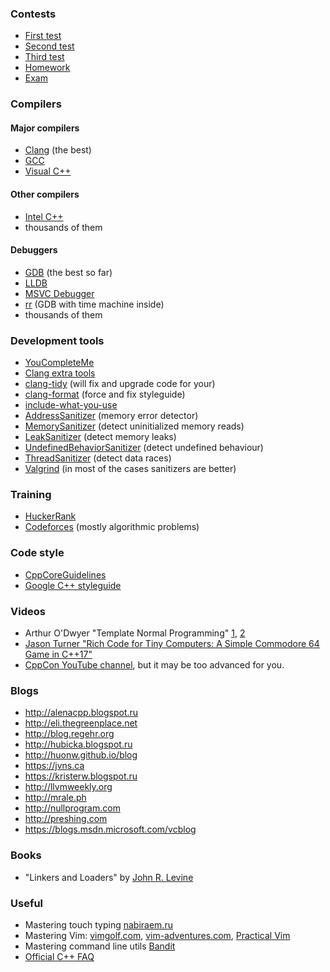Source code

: ### Contests
- [First test](https://official.contest.yandex.ru/contest/2782/)
- [Second test](https://official.contest.yandex.ru/contest/2857/)
- [Third test](https://official.contest.yandex.ru/contest/2966/)
- [Homework](https://official.contest.yandex.ru/contest/2843/)
- [Exam](https://official.contest.yandex.ru/contest/3016/)

### Compilers
#### Major compilers
- [Clang](https://en.wikipedia.org/wiki/Clang) (the best)
- [GCC](https://en.wikipedia.org/wiki/GNU_Compiler_Collection)
- [Visual C++](https://en.wikipedia.org/wiki/Visual_C%2B%2B)

#### Other compilers
- [Intel C++](https://en.wikipedia.org/wiki/Intel_C%2B%2B_Compiler)
- thousands of them

#### Debuggers
- [GDB](https://en.wikipedia.org/wiki/GNU_Debugger) (the best so far)
- [LLDB](https://en.wikipedia.org/wiki/LLDB_(debugger))
- [MSVC Debugger](https://en.wikipedia.org/wiki/Microsoft_Visual_Studio_Debugger)
- [rr](http://rr-project.org) (GDB with time machine inside)
- thousands of them

### Development tools
- [YouCompleteMe](https://github.com/Valloric/YouCompleteMe)
- [Clang extra tools](http://clang.llvm.org/extra/)
- [clang-tidy](http://clang.llvm.org/extra/clang-tidy/index.html) (will fix and upgrade code for
  your)
- [clang-format](http://clang.llvm.org/docs/ClangFormat.html) (force and fix styleguide)
- [include-what-you-use](https://github.com/include-what-you-use/include-what-you-use)
- [AddressSanitizer](https://github.com/google/sanitizers/wiki/AddressSanitizer) (memory error
  detector)
- [MemorySanitizer](https://github.com/google/sanitizers/wiki/MemorySanitizer) (detect uninitialized
  memory reads)
- [LeakSanitizer](https://github.com/google/sanitizers/wiki/AddressSanitizerLeakSanitizer) (detect
  memory leaks)
- [UndefinedBehaviorSanitizer](http://clang.llvm.org/docs/UndefinedBehaviorSanitizer.html) (detect
  undefined behaviour)
- [ThreadSanitizer](http://clang.llvm.org/docs/ThreadSanitizer.html) (detect data races)
- [Valgrind](http://www.valgrind.org) (in most of the cases sanitizers are better)

### Training
- [HuckerRank](https://www.hackerrank.com/domains/cpp/cpp-introduction)
- [Codeforces](http://codeforces.com) (mostly algorithmic problems)

### Code style
- [CppCoreGuidelines](https://github.com/isocpp/CppCoreGuidelines)
- [Google C++ styleguide](http://google.github.io/styleguide/cppguide.html)

### Videos
- Arthur O'Dwyer "Template Normal Programming" [1](https://www.youtube.com/watch?v=vwrXHznaYLA),
  [2](https://www.youtube.com/watch?v=VIz6xBvwYd8)
- [Jason Turner "Rich Code for Tiny Computers: A Simple Commodore 64 Game in C++17"](https://www.youtube.com/watch?v=zBkNBP00wJE)
- [CppCon YouTube channel](https://www.youtube.com/channel/UCMlGfpWw-RUdWX_JbLCukXg), but it may be
  too advanced for you.

### Blogs
- http://alenacpp.blogspot.ru
- http://eli.thegreenplace.net
- http://blog.regehr.org
- http://hubicka.blogspot.ru
- http://huonw.github.io/blog
- https://jvns.ca
- https://kristerw.blogspot.ru
- http://llvmweekly.org
- http://mrale.ph
- http://nullprogram.com
- http://preshing.com
- https://blogs.msdn.microsoft.com/vcblog

### Books
- "Linkers and Loaders" by [John R. Levine](https://en.wikipedia.org/wiki/John_R._Levine)

### Useful
- Mastering touch typing [nabiraem.ru](http://nabiraem.ru)
- Mastering Vim: [vimgolf.com](http://vimgolf.com), [vim-adventures.com](http://vim-adventures.com),
  [Practical Vim](http://people.dunnewind.net/practical_vim.pdf)
- Mastering command line utils [Bandit](http://overthewire.org/wargames/bandit/)
- [Official C++ FAQ](https://isocpp.org/faq)
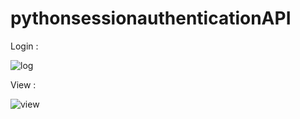 # pythonsessionauthenticationAPI

Login :


![log](https://user-images.githubusercontent.com/34789553/64255118-5dcabb00-cf3e-11e9-89ea-79012b685689.png)



View :


![view](https://user-images.githubusercontent.com/34789553/64255143-6a4f1380-cf3e-11e9-8767-15c9fe704b27.png)


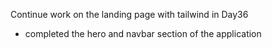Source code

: Continue work on the landing page with tailwind in Day36

- completed the hero and navbar section of the application
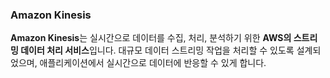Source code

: ### Amazon Kinesis

**Amazon Kinesis**는 실시간으로 데이터를 수집, 처리, 분석하기 위한 **AWS의 스트리밍 데이터 처리 서비스**입니다. 대규모 데이터 스트리밍 작업을 처리할 수 있도록 설계되었으며, 애플리케이션에서 실시간으로 데이터에 반응할 수 있게 합니다.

○ ○ ○ ○ ○ ○ ○

Copy out the data verbatim, with no pictures.

▶ [Worked solution]
Source code

: ### Contests
- [First test](https://official.contest.yandex.ru/contest/2782/)
- [Second test](https://official.contest.yandex.ru/contest/2857/)
- [Third test](https://official.contest.yandex.ru/contest/2966/)
- [Homework](https://official.contest.yandex.ru/contest/2843/)
- [Exam](https://official.contest.yandex.ru/contest/3016/)

### Compilers
#### Major compilers
- [Clang](https://en.wikipedia.org/wiki/Clang) (the best)
- [GCC](https://en.wikipedia.org/wiki/GNU_Compiler_Collection)
- [Visual C++](https://en.wikipedia.org/wiki/Visual_C%2B%2B)

#### Other compilers
- [Intel C++](https://en.wikipedia.org/wiki/Intel_C%2B%2B_Compiler)
- thousands of them

#### Debuggers
- [GDB](https://en.wikipedia.org/wiki/GNU_Debugger) (the best so far)
- [LLDB](https://en.wikipedia.org/wiki/LLDB_(debugger))
- [MSVC Debugger](https://en.wikipedia.org/wiki/Microsoft_Visual_Studio_Debugger)
- [rr](http://rr-project.org) (GDB with time machine inside)
- thousands of them

### Development tools
- [YouCompleteMe](https://github.com/Valloric/YouCompleteMe)
- [Clang extra tools](http://clang.llvm.org/extra/)
- [clang-tidy](http://clang.llvm.org/extra/clang-tidy/index.html) (will fix and upgrade code for
  your)
- [clang-format](http://clang.llvm.org/docs/ClangFormat.html) (force and fix styleguide)
- [include-what-you-use](https://github.com/include-what-you-use/include-what-you-use)
- [AddressSanitizer](https://github.com/google/sanitizers/wiki/AddressSanitizer) (memory error
  detector)
- [MemorySanitizer](https://github.com/google/sanitizers/wiki/MemorySanitizer) (detect uninitialized
  memory reads)
- [LeakSanitizer](https://github.com/google/sanitizers/wiki/AddressSanitizerLeakSanitizer) (detect
  memory leaks)
- [UndefinedBehaviorSanitizer](http://clang.llvm.org/docs/UndefinedBehaviorSanitizer.html) (detect
  undefined behaviour)
- [ThreadSanitizer](http://clang.llvm.org/docs/ThreadSanitizer.html) (detect data races)
- [Valgrind](http://www.valgrind.org) (in most of the cases sanitizers are better)

### Training
- [HuckerRank](https://www.hackerrank.com/domains/cpp/cpp-introduction)
- [Codeforces](http://codeforces.com) (mostly algorithmic problems)

### Code style
- [CppCoreGuidelines](https://github.com/isocpp/CppCoreGuidelines)
- [Google C++ styleguide](http://google.github.io/styleguide/cppguide.html)

### Videos
- Arthur O'Dwyer "Template Normal Programming" [1](https://www.youtube.com/watch?v=vwrXHznaYLA),
  [2](https://www.youtube.com/watch?v=VIz6xBvwYd8)
- [Jason Turner "Rich Code for Tiny Computers: A Simple Commodore 64 Game in C++17"](https://www.youtube.com/watch?v=zBkNBP00wJE)
- [CppCon YouTube channel](https://www.youtube.com/channel/UCMlGfpWw-RUdWX_JbLCukXg), but it may be
  too advanced for you.

### Blogs
- http://alenacpp.blogspot.ru
- http://eli.thegreenplace.net
- http://blog.regehr.org
- http://hubicka.blogspot.ru
- http://huonw.github.io/blog
- https://jvns.ca
- https://kristerw.blogspot.ru
- http://llvmweekly.org
- http://mrale.ph
- http://nullprogram.com
- http://preshing.com
- https://blogs.msdn.microsoft.com/vcblog

### Books
- "Linkers and Loaders" by [John R. Levine](https://en.wikipedia.org/wiki/John_R._Levine)

### Useful
- Mastering touch typing [nabiraem.ru](http://nabiraem.ru)
- Mastering Vim: [vimgolf.com](http://vimgolf.com), [vim-adventures.com](http://vim-adventures.com),
  [Practical Vim](http://people.dunnewind.net/practical_vim.pdf)
- Mastering command line utils [Bandit](http://overthewire.org/wargames/bandit/)
- [Official C++ FAQ](https://isocpp.org/faq)
 # pythonsessionauthenticationAPI

Login :


![log](https://user-images.githubusercontent.com/34789553/64255118-5dcabb00-cf3e-11e9-89ea-79012b685689.png)



View :


![view](https://user-images.githubusercontent.com/34789553/64255143-6a4f1380-cf3e-11e9-8767-15c9fe704b27.png)


Source code

: Continue work on the landing page with tailwind in Day36

- completed the hero and navbar section of the application
Source code

: ### Amazon Kinesis

**Amazon Kinesis**는 실시간으로 데이터를 수집, 처리, 분석하기 위한 **AWS의 스트리밍 데이터 처리 서비스**입니다. 대규모 데이터 스트리밍 작업을 처리할 수 있도록 설계되었으며, 애플리케이션에서 실시간으로 데이터에 반응할 수 있게 합니다.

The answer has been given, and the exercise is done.